How do you communicate with your family and friends? Can you name the four kinds of animal communication? By the end of this lesson, you'll definitely be able to!

Animal Communication

How do you communicate with your fellow man and woman? Do you use sign language? Do you talk? Do you read lips? Do you just blink or give weird stares?

There's more than one way you can communicate with people, and animals have more than one form of communication, as well. Let's take a look at the forms of animal communication!

Signal & Communication

Communication is the transmission and receipt of a signal from one individual to another, and a signal is a stimulus transmitted from one individual to another.

So, that could mean:

  • An auditory stimulus, like a bark
  • A visual stimulus, like an inflated pufferfish
  • A tactile stimulus, like monkeys grooming one another
  • Or even a chemical stimulus, like a particular odor

Actually, because I gave a bunch of totally different examples for these stimuli, let me put them together in one example for you.

The courtship behavior of the fruit fly utilizes all four methods of animal communication: auditory, visual, chemical, and tactile. In this example, the male fruit fly sees a female and orients himself towards her. He also uses his sense of smell to detect chemicals she has released into the surrounding air. And, trying to avoid a harassment lawsuit, he gently touches the female fruit fly with his leg. He then begins to vibrate his wings in order to produce a song for her.

And while this seems simplistic, don't be fooled. When humans perform the dating dance, we're basically doing the same things as the fruit flies. Gentle touches, looking at one another, perfumes and colognes, and even songs we play for one another or sing for one another.

And like us, animals use communication for far more than just courtship. For instance, the European honeybee is able to communicate the direction and distance to a food source to another honeybee by using specific body movements and patterns. We used to think bees only communicated by buzzing. The reality is that animals use forms of communication that are far more complex and varied than we once believed.

Chemical Communication

The chemical messengers the female fruit fly released during the mating ritual are known as pheromones, small molecules released outside of the body for communication between individuals of the same species, producing a physiological and/or behavioral change in the recipient.

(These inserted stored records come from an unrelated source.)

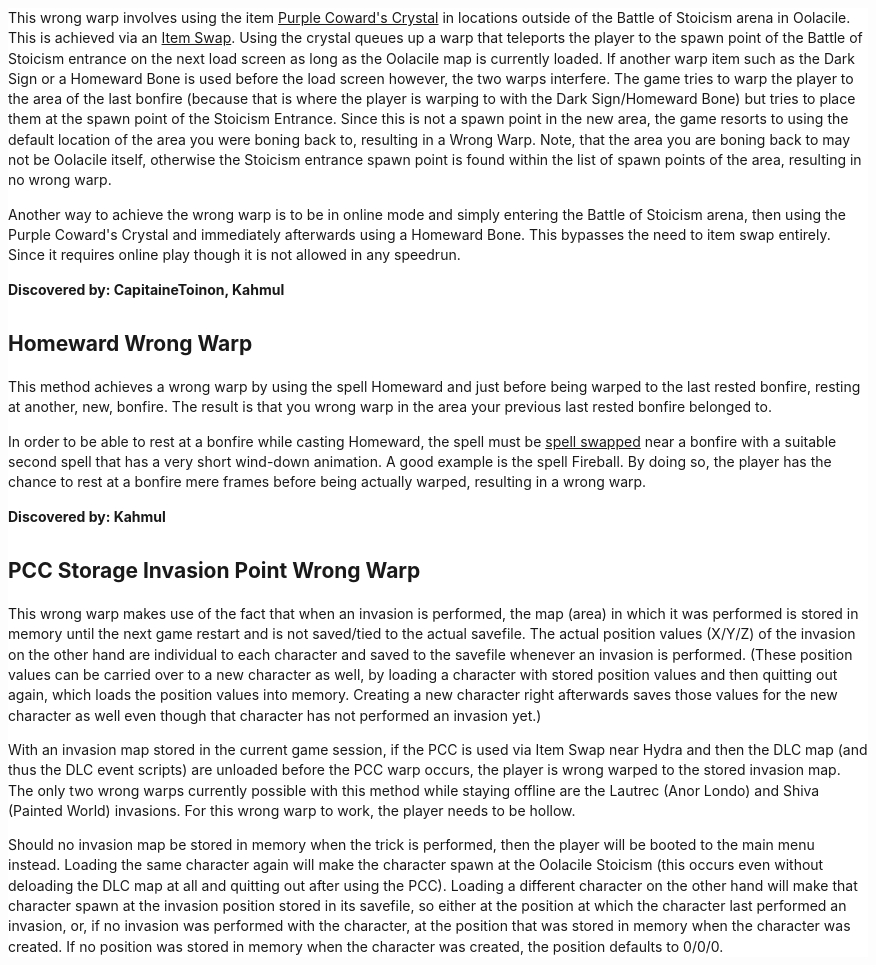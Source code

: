 This wrong warp involves using the item [Purple Coward's Crystal](//darksouls.wikidot.com/purple-coward-s-crystal) in locations outside of the Battle of Stoicism arena in Oolacile. This is achieved via an [Item Swap](/darksouls/item-swap). Using the crystal queues up a warp that teleports the player to the spawn point of the Battle of Stoicism entrance on the next load screen as long as the Oolacile map is currently loaded. If another warp item such as the Dark Sign or a Homeward Bone is used before the load screen however, the two warps interfere. The game tries to warp the player to the area of the last bonfire (because that is where the player is warping to with the Dark Sign/Homeward Bone) but tries to place them at the spawn point of the Stoicism Entrance. Since this is not a spawn point in the new area, the game resorts to using the default location of the area you were boning back to, resulting in a Wrong Warp. Note, that the area you are boning back to may not be Oolacile itself, otherwise the Stoicism entrance spawn point is found within the list of spawn points of the area, resulting in no wrong warp.

Another way to achieve the wrong warp is to be in online mode and simply entering the Battle of Stoicism arena, then using the Purple Coward's Crystal and immediately afterwards using a Homeward Bone. This bypasses the need to item swap entirely. Since it requires online play though it is not allowed in any speedrun.

**Discovered by: CapitaineToinon, Kahmul**

## Homeward Wrong Warp

This method achieves a wrong warp by using the spell Homeward and just before being warped to the last rested bonfire, resting at another, new, bonfire. The result is that you wrong warp in the area your previous last rested bonfire belonged to.

In order to be able to rest at a bonfire while casting Homeward, the spell must be [spell swapped](/darksouls/spell-swap) near a bonfire with a suitable second spell that has a very short wind-down animation. A good example is the spell Fireball. By doing so, the player has the chance to rest at a bonfire mere frames before being actually warped, resulting in a wrong warp.

**Discovered by: Kahmul**

## PCC Storage Invasion Point Wrong Warp

This wrong warp makes use of the fact that when an invasion is performed, the map (area) in which it was performed is stored in memory until the next game restart and is not saved/tied to the actual savefile. The actual position values (X/Y/Z) of the invasion on the other hand are individual to each character and saved to the savefile whenever an invasion is performed. (These position values can be carried over to a new character as well, by loading a character with stored position values and then quitting out again, which loads the position values into memory. Creating a new character right afterwards saves those values for the new character as well even though that character has not performed an invasion yet.)

With an invasion map stored in the current game session, if the PCC is used via Item Swap near Hydra and then the DLC map (and thus the DLC event scripts) are unloaded before the PCC warp occurs, the player is wrong warped to the stored invasion map. The only two wrong warps currently possible with this method while staying offline are the Lautrec (Anor Londo) and Shiva (Painted World) invasions. For this wrong warp to work, the player needs to be hollow.

Should no invasion map be stored in memory when the trick is performed, then the player will be booted to the main menu instead. Loading the same character again will make the character spawn at the Oolacile Stoicism (this occurs even without deloading the DLC map at all and quitting out after using the PCC). Loading a different character on the other hand will make that character spawn at the invasion position stored in its savefile, so either at the position at which the character last performed an invasion, or, if no invasion was performed with the character, at the position that was stored in memory when the character was created. If no position was stored in memory when the character was created, the position defaults to 0/0/0.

Pheromones are most common among mammals and insects, and they are usually involved in reproductive behavior. However, while pheromones are stereotypically associated with reproduction and courtship rituals, their role goes far beyond this.

As an example, a type of fish, a minnow, can release pheromones from its skin when it's injured. This acts as a signal to all the other minnows to be on high alert for a possible predator and to run off into a safe area of the lake.